If I compile with "rustc +nightly ./main.rs", i got this output:

$ ./main

i32
f64

I run a x86_64 Linux machine. Floating point variables are double precision by default, which is good. Why integers are only 4 bytes? Which should I use? If I don't need i64 should I use i32? Are i32 better for performance?


Solution

  • Are i32 better for performance?

    That's actually kind of a subtle thing. If we look up some recent instruction-level benchmarks for example for SkylakeX, there is for the most part a very clear lack of difference between 64bit and 32bit instructions. An exception to that is division, 64bit division is slower than 32bit division, even when dividing the same values (division is one of the few variable-time instructions that depend on the values of its inputs).

    Using i64 for data also makes auto-vectorization less effective - this is also one of the rare places where data smaller than 32bit has a use beyond data-size optimization. Of course the data size also matters for the i32 vs i64 question, working with sizable arrays of i64's can easily be slower just because it's bigger, therefore costing more space in the caches and (if applicable) more bandwidth. So if the question is [i32] vs [i64], then it matters.

    Even more subtle is the fact that using 64bit operations means that the code will contains more REX prefixes on average, making the code slightly less dense meaning that less of it will fit in the L1 code cache at once. This is a small effect though. Just having some 64bit variables in the code is not a problem.

    Despite all that, definitely don't overuse i32, especially in places where you should really have an usize. For example, do not do this:

    // don't do this
    for i in 0i32 .. data.len() as i32 { 
      sum += data[i as usize]; 
    }
    

    This causes a large performance regression. Not only is there a pointless sign-extension in the loop now, it also defeats bounds check elimination and auto-vectorization. But of course there is no reason to write code like that in the first place, it's unnatural and harder than doing it right.


    On Alder Lake (P cores) and Raptor Lake (P cores) (and possibly newer CPUs), there are some quirky differences between 32-bit addition and 64-bit addition with an immediate operand. It's not as simple as the table makes it look, the reported latency is not a fair representation of the mechanism that causes it. The mechanism (see "immediate additions treated as NOPs") is not fully explained but involves front-end trickery (rewriting µops during the rename phase to take an offset, something like that), not an 0.17 cycle adder (which if it could exist at all would also benefit additions between two registers, but that's still a 1 cycle operation).

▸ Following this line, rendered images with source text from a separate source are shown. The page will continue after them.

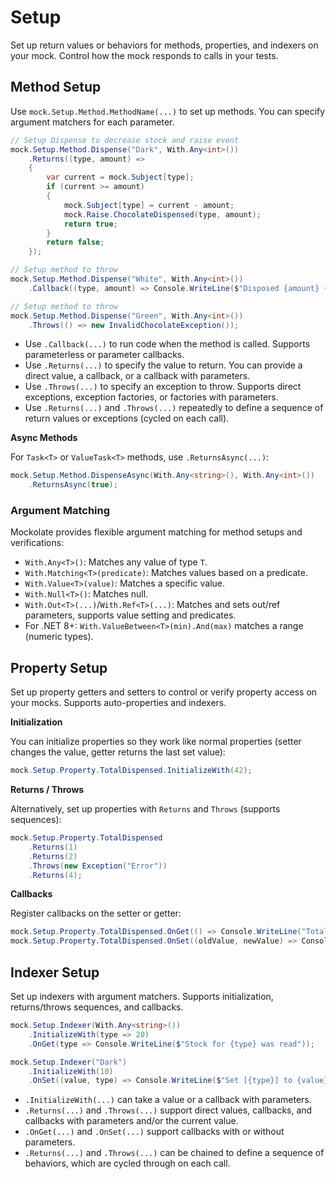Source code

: # Setup

Set up return values or behaviors for methods, properties, and indexers on your mock. Control how the mock responds to calls in your tests.

## Method Setup

Use `mock.Setup.Method.MethodName(...)` to set up methods. You can specify argument matchers for each parameter.

```csharp
// Setup Dispense to decrease stock and raise event
mock.Setup.Method.Dispense("Dark", With.Any<int>())
    .Returns((type, amount) =>
    {
        var current = mock.Subject[type];
        if (current >= amount)
        {
            mock.Subject[type] = current - amount;
            mock.Raise.ChocolateDispensed(type, amount);
            return true;
        }
        return false;
    });

// Setup method to throw
mock.Setup.Method.Dispense("White", With.Any<int>())
    .Callback((type, amount) => Console.WriteLine($"Disposed {amount} {type} chocolate."));

// Setup method to throw
mock.Setup.Method.Dispense("Green", With.Any<int>())
    .Throws(() => new InvalidChocolateException());
```

- Use `.Callback(...)` to run code when the method is called. Supports parameterless or parameter callbacks.
- Use `.Returns(...)` to specify the value to return. You can provide a direct value, a callback, or a callback with parameters.
- Use `.Throws(...)` to specify an exception to throw. Supports direct exceptions, exception factories, or factories with parameters.
- Use `.Returns(...)` and `.Throws(...)` repeatedly to define a sequence of return values or exceptions (cycled on each call).

**Async Methods**

For `Task<T>` or `ValueTask<T>` methods, use `.ReturnsAsync(...)`:

```csharp
mock.Setup.Method.DispenseAsync(With.Any<string>(), With.Any<int>())
    .ReturnsAsync(true);
```

### Argument Matching

Mockolate provides flexible argument matching for method setups and verifications:

- `With.Any<T>()`: Matches any value of type `T`.
- `With.Matching<T>(predicate)`: Matches values based on a predicate.
- `With.Value<T>(value)`: Matches a specific value.
- `With.Null<T>()`: Matches null.
- `With.Out<T>(...)`/`With.Ref<T>(...)`: Matches and sets out/ref parameters, supports value setting and predicates.
- For .NET 8+: `With.ValueBetween<T>(min).And(max)` matches a range (numeric types).

## Property Setup

Set up property getters and setters to control or verify property access on your mocks. Supports auto-properties and indexers.

**Initialization**

You can initialize properties so they work like normal properties (setter changes the value, getter returns the last set value):

```csharp
mock.Setup.Property.TotalDispensed.InitializeWith(42);
```

**Returns / Throws**

Alternatively, set up properties with `Returns` and `Throws` (supports sequences):

```csharp
mock.Setup.Property.TotalDispensed
    .Returns(1)
    .Returns(2)
    .Throws(new Exception("Error"))
    .Returns(4);
```

**Callbacks**

Register callbacks on the setter or getter:

```csharp
mock.Setup.Property.TotalDispensed.OnGet(() => Console.WriteLine("TotalDispensed was read!"));
mock.Setup.Property.TotalDispensed.OnSet((oldValue, newValue) => Console.WriteLine($"Changed from {oldValue} to {newValue}!") );
```

## Indexer Setup

Set up indexers with argument matchers. Supports initialization, returns/throws sequences, and callbacks.

```csharp
mock.Setup.Indexer(With.Any<string>())
    .InitializeWith(type => 20)
    .OnGet(type => Console.WriteLine($"Stock for {type} was read"));

mock.Setup.Indexer("Dark")
    .InitializeWith(10)
    .OnSet((value, type) => Console.WriteLine($"Set [{type}] to {value}"));
```

- `.InitializeWith(...)` can take a value or a callback with parameters.
- `.Returns(...)` and `.Throws(...)` support direct values, callbacks, and callbacks with parameters and/or the current value.
- `.OnGet(...)` and `.OnSet(...)` support callbacks with or without parameters.
- `.Returns(...)` and `.Throws(...)` can be chained to define a sequence of behaviors, which are cycled through on each call.
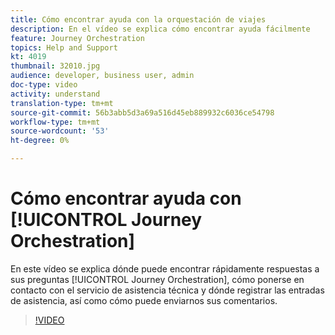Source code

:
 ```yaml
---
title: Cómo encontrar ayuda con la orquestación de viajes
description: En el vídeo se explica cómo encontrar ayuda fácilmente
feature: Journey Orchestration
topics: Help and Support
kt: 4019
thumbnail: 32010.jpg
audience: developer, business user, admin
doc-type: video
activity: understand
translation-type: tm+mt
source-git-commit: 56b3abb5d3a69a516d45eb889932c6036ce54798
workflow-type: tm+mt
source-wordcount: '53'
ht-degree: 0%

---
```



# Cómo encontrar ayuda con [!UICONTROL Journey Orchestration]

En este vídeo se explica dónde puede encontrar rápidamente respuestas a sus preguntas [!UICONTROL Journey Orchestration], cómo ponerse en contacto con el servicio de asistencia técnica y dónde registrar las entradas de asistencia, así como cómo puede enviarnos sus comentarios.

>[!VIDEO](https://video.tv.adobe.com/v/32010?quality=12)
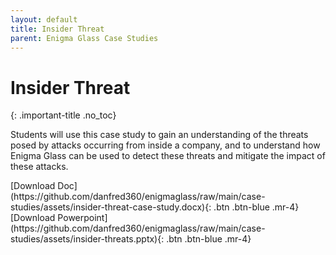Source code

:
 ```yaml
---
layout: default
title: Insider Threat
parent: Enigma Glass Case Studies
---
```


# Insider Threat
{: .important-title .no_toc}

Students will use this case study to gain an understanding of the threats posed by attacks occurring from inside a company, and to understand how Enigma Glass can be used to detect these threats and mitigate the impact of these attacks. 

<span class="fs-3">
[Download Doc](https://github.com/danfred360/enigmaglass/raw/main/case-studies/assets/insider-threat-case-study.docx){: .btn .btn-blue .mr-4} [Download Powerpoint](https://github.com/danfred360/enigmaglass/raw/main/case-studies/assets/insider-threats.pptx){: .btn .btn-blue .mr-4}
</span>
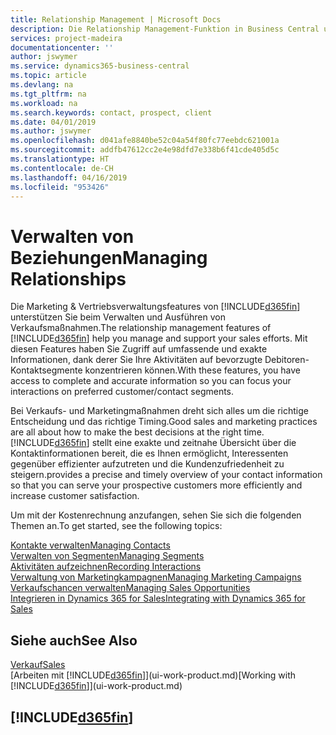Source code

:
 ```yaml
---
title: Relationship Management | Microsoft Docs
description: Die Relationship Management-Funktion in Business Central unterstützt Ihr Verkaufsanstrengungen und Sie können damit auf Informationen Ihrer Kontakte und auf Vermögensfunktionen effizient zugreifen.
services: project-madeira
documentationcenter: ''
author: jswymer
ms.service: dynamics365-business-central
ms.topic: article
ms.devlang: na
ms.tgt_pltfrm: na
ms.workload: na
ms.search.keywords: contact, prospect, client
ms.date: 04/01/2019
ms.author: jswymer
ms.openlocfilehash: d041afe8840be52c04a54f80fc77eebdc621001a
ms.sourcegitcommit: addfb47612cc2e4e98dfd7e338b6f41cde405d5c
ms.translationtype: HT
ms.contentlocale: de-CH
ms.lasthandoff: 04/16/2019
ms.locfileid: "953426"
---
```

# <a name="managing-relationships"></a><span data-ttu-id="05cf5-103">Verwalten von Beziehungen</span><span class="sxs-lookup"><span data-stu-id="05cf5-103">Managing Relationships</span></span>
<span data-ttu-id="05cf5-104">Die Marketing & Vertriebsverwaltungsfeatures von [!INCLUDE[d365fin](includes/d365fin_md.md)] unterstützen Sie beim Verwalten und Ausführen von Verkaufsmaßnahmen.</span><span class="sxs-lookup"><span data-stu-id="05cf5-104">The relationship management features of [!INCLUDE[d365fin](includes/d365fin_md.md)] help you manage and support your sales efforts.</span></span> <span data-ttu-id="05cf5-105">Mit diesen Features haben Sie Zugriff auf umfassende und exakte Informationen, dank derer Sie Ihre Aktivitäten auf bevorzugte Debitoren-Kontaktsegmente konzentrieren können.</span><span class="sxs-lookup"><span data-stu-id="05cf5-105">With these features, you have access to complete and accurate information so you can focus your interactions on preferred customer/contact segments.</span></span>

<span data-ttu-id="05cf5-106">Bei Verkaufs- und Marketingmaßnahmen dreht sich alles um die richtige Entscheidung und das richtige Timing.</span><span class="sxs-lookup"><span data-stu-id="05cf5-106">Good sales and marketing practices are all about how to make the best decisions at the right time.</span></span> [!INCLUDE[d365fin](includes/d365fin_md.md)] <span data-ttu-id="05cf5-107">stellt eine exakte und zeitnahe Übersicht über die Kontaktinformationen bereit, die es Ihnen ermöglicht, Interessenten gegenüber effizienter aufzutreten und die Kundenzufriedenheit zu steigern.</span><span class="sxs-lookup"><span data-stu-id="05cf5-107">provides a precise and timely overview of your contact information so that you can serve your prospective customers more efficiently and increase customer satisfaction.</span></span>

<span data-ttu-id="05cf5-108">Um mit der Kostenrechnung anzufangen, sehen Sie sich die folgenden Themen an.</span><span class="sxs-lookup"><span data-stu-id="05cf5-108">To get started, see the following topics:</span></span>

[<span data-ttu-id="05cf5-109">Kontakte verwalten</span><span class="sxs-lookup"><span data-stu-id="05cf5-109">Managing Contacts</span></span>](marketing-contacts.md)  
[<span data-ttu-id="05cf5-110">Verwalten von Segmenten</span><span class="sxs-lookup"><span data-stu-id="05cf5-110">Managing Segments</span></span>](marketing-segments.md)  
[<span data-ttu-id="05cf5-111">Aktivitäten aufzeichnen</span><span class="sxs-lookup"><span data-stu-id="05cf5-111">Recording Interactions</span></span>](marketing-interactions.md)  
[<span data-ttu-id="05cf5-112">Verwaltung von Marketingkampagnen</span><span class="sxs-lookup"><span data-stu-id="05cf5-112">Managing Marketing Campaigns</span></span>](marketing-campaigns.md)  
[<span data-ttu-id="05cf5-113">Verkaufschancen verwalten</span><span class="sxs-lookup"><span data-stu-id="05cf5-113">Managing Sales Opportunities</span></span>](marketing-manage-sales-opportunities.md)  
[<span data-ttu-id="05cf5-114">Integrieren in Dynamics 365 for Sales</span><span class="sxs-lookup"><span data-stu-id="05cf5-114">Integrating with Dynamics 365 for Sales</span></span>](marketing-integrate-dynamicscrm.md)

## <a name="see-also"></a><span data-ttu-id="05cf5-115">Siehe auch</span><span class="sxs-lookup"><span data-stu-id="05cf5-115">See Also</span></span>
[<span data-ttu-id="05cf5-116">Verkauf</span><span class="sxs-lookup"><span data-stu-id="05cf5-116">Sales</span></span>](sales-manage-sales.md)  
<span data-ttu-id="05cf5-117">[Arbeiten mit [!INCLUDE[d365fin](includes/d365fin_md.md)]](ui-work-product.md)</span><span class="sxs-lookup"><span data-stu-id="05cf5-117">[Working with [!INCLUDE[d365fin](includes/d365fin_md.md)]](ui-work-product.md)</span></span>  

## [!INCLUDE[d365fin](includes/free_trial_md.md)]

    However the mechanism works exactly, it means that 64-bit additions with an immediate are favoured over 32-bit additions with an immediate on some CPUs in some contexts, namely when the same register is added to (or subtracted from for that matter) multiple times in a row with no intervening non-addition modifications of that register. That sort of pattern is followed by many loop counters and array iterators (and not much else) - many of which are 64-bit already.